Collected data
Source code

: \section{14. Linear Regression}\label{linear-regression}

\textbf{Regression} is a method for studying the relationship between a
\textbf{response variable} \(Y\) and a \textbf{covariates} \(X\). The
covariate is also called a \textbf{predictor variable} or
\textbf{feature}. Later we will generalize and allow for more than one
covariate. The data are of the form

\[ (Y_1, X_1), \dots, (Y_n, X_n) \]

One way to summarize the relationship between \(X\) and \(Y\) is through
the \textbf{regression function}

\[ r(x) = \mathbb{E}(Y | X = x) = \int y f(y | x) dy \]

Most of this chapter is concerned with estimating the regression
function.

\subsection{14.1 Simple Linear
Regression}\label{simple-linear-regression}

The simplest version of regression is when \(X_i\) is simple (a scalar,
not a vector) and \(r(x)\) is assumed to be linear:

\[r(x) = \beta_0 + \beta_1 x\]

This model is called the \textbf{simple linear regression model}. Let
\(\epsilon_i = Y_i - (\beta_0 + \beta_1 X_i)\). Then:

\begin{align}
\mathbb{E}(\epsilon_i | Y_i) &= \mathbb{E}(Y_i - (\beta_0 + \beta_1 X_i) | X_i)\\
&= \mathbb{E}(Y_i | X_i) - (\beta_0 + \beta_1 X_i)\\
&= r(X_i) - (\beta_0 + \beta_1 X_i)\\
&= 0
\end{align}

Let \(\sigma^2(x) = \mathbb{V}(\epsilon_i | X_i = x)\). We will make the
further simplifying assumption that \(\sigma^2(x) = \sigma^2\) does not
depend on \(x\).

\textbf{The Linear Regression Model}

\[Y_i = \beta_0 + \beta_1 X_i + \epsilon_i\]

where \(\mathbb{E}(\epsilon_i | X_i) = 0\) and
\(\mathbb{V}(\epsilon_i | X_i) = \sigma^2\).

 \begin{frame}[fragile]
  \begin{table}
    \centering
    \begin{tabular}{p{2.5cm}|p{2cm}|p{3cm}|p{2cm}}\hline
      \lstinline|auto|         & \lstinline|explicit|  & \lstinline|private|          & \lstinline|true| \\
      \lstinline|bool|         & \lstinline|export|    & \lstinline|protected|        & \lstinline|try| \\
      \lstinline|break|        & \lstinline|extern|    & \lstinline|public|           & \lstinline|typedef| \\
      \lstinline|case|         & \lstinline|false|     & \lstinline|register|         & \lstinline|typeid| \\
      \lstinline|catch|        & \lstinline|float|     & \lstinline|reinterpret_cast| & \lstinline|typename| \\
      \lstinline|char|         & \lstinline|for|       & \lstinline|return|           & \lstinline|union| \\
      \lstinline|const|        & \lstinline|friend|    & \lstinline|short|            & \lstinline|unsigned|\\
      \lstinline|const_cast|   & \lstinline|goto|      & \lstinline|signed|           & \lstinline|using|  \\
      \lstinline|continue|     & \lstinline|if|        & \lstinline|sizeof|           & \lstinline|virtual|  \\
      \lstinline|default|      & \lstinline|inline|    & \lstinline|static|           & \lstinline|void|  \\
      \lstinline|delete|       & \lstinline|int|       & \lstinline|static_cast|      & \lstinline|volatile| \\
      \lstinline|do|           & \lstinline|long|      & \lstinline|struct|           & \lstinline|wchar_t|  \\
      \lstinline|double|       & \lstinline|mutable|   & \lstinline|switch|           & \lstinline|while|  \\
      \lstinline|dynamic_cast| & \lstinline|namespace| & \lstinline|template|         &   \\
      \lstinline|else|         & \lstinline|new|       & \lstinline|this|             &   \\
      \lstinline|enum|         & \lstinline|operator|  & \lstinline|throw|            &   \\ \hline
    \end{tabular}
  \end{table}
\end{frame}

Prompt: Would you repeat each of the records above exactly?

Your solution:
Source code

: \section{14. Linear Regression}\label{linear-regression}

\textbf{Regression} is a method for studying the relationship between a
\textbf{response variable} \(Y\) and a \textbf{covariates} \(X\). The
covariate is also called a \textbf{predictor variable} or
\textbf{feature}. Later we will generalize and allow for more than one
covariate. The data are of the form

\[ (Y_1, X_1), \dots, (Y_n, X_n) \]

One way to summarize the relationship between \(X\) and \(Y\) is through
the \textbf{regression function}

\[ r(x) = \mathbb{E}(Y | X = x) = \int y f(y | x) dy \]

Most of this chapter is concerned with estimating the regression
function.

\subsection{14.1 Simple Linear
Regression}\label{simple-linear-regression}

The simplest version of regression is when \(X_i\) is simple (a scalar,
not a vector) and \(r(x)\) is assumed to be linear:

\[r(x) = \beta_0 + \beta_1 x\]

This model is called the \textbf{simple linear regression model}. Let
\(\epsilon_i = Y_i - (\beta_0 + \beta_1 X_i)\). Then:

\begin{align}
\mathbb{E}(\epsilon_i | Y_i) &= \mathbb{E}(Y_i - (\beta_0 + \beta_1 X_i) | X_i)\\
&= \mathbb{E}(Y_i | X_i) - (\beta_0 + \beta_1 X_i)\\
&= r(X_i) - (\beta_0 + \beta_1 X_i)\\
&= 0
\end{align}

Let \(\sigma^2(x) = \mathbb{V}(\epsilon_i | X_i = x)\). We will make the
further simplifying assumption that \(\sigma^2(x) = \sigma^2\) does not
depend on \(x\).

\textbf{The Linear Regression Model}

\[Y_i = \beta_0 + \beta_1 X_i + \epsilon_i\]

where \(\mathbb{E}(\epsilon_i | X_i) = 0\) and
\(\mathbb{V}(\epsilon_i | X_i) = \sigma^2\).

 \begin{frame}[fragile]
  \begin{table}
    \centering
    \begin{tabular}{p{2.5cm}|p{2cm}|p{3cm}|p{2cm}}\hline
      \lstinline|auto|         & \lstinline|explicit|  & \lstinline|private|          & \lstinline|true| \\
      \lstinline|bool|         & \lstinline|export|    & \lstinline|protected|        & \lstinline|try| \\
      \lstinline|break|        & \lstinline|extern|    & \lstinline|public|           & \lstinline|typedef| \\
      \lstinline|case|         & \lstinline|false|     & \lstinline|register|         & \lstinline|typeid| \\
      \lstinline|catch|        & \lstinline|float|     & \lstinline|reinterpret_cast| & \lstinline|typename| \\
      \lstinline|char|         & \lstinline|for|       & \lstinline|return|           & \lstinline|union| \\
      \lstinline|const|        & \lstinline|friend|    & \lstinline|short|            & \lstinline|unsigned|\\
      \lstinline|const_cast|   & \lstinline|goto|      & \lstinline|signed|           & \lstinline|using|  \\
      \lstinline|continue|     & \lstinline|if|        & \lstinline|sizeof|           & \lstinline|virtual|  \\
      \lstinline|default|      & \lstinline|inline|    & \lstinline|static|           & \lstinline|void|  \\
      \lstinline|delete|       & \lstinline|int|       & \lstinline|static_cast|      & \lstinline|volatile| \\
      \lstinline|do|           & \lstinline|long|      & \lstinline|struct|           & \lstinline|wchar_t|  \\
      \lstinline|double|       & \lstinline|mutable|   & \lstinline|switch|           & \lstinline|while|  \\
      \lstinline|dynamic_cast| & \lstinline|namespace| & \lstinline|template|         &   \\
      \lstinline|else|         & \lstinline|new|       & \lstinline|this|             &   \\
      \lstinline|enum|         & \lstinline|operator|  & \lstinline|throw|            &   \\ \hline
    \end{tabular}
  \end{table}
\end{frame}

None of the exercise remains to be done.